- _ASSIGNMENT_: All of the data below is to be repeated exactly, except for the pictures.

- _RECORDS TO USE_:
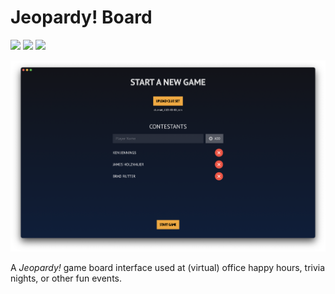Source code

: Jeopardy! Board
===============

<p>
    <img src="https://img.shields.io/badge/macOS-11+-blue.svg?style=for-the-badge&logo=apple"/>
    <img src="https://img.shields.io/badge/Swift-5.0-orange.svg?style=for-the-badge&logo=swift"/>
    <a href="https://twitter.com/ohayoukris">
        <img src="https://img.shields.io/badge/Contact-@ohayoukris-lightgrey.svg?style=for-the-badge&logo=twitter"/>
    </a>
</p>

![Start a New Game Screen](Screenshots/start_a_new_game.png)

A *Jeopardy!* game board interface used at (virtual) office happy hours, trivia
nights, or other fun events.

- _RESULT OF THIS TASK_:
Source code

: Jeopardy! Board
===============

<p>
    <img src="https://img.shields.io/badge/macOS-11+-blue.svg?style=for-the-badge&logo=apple"/>
    <img src="https://img.shields.io/badge/Swift-5.0-orange.svg?style=for-the-badge&logo=swift"/>
    <a href="https://twitter.com/ohayoukris">
        <img src="https://img.shields.io/badge/Contact-@ohayoukris-lightgrey.svg?style=for-the-badge&logo=twitter"/>
    </a>
</p>

![Start a New Game Screen](Screenshots/start_a_new_game.png)

A *Jeopardy!* game board interface used at (virtual) office happy hours, trivia
nights, or other fun events.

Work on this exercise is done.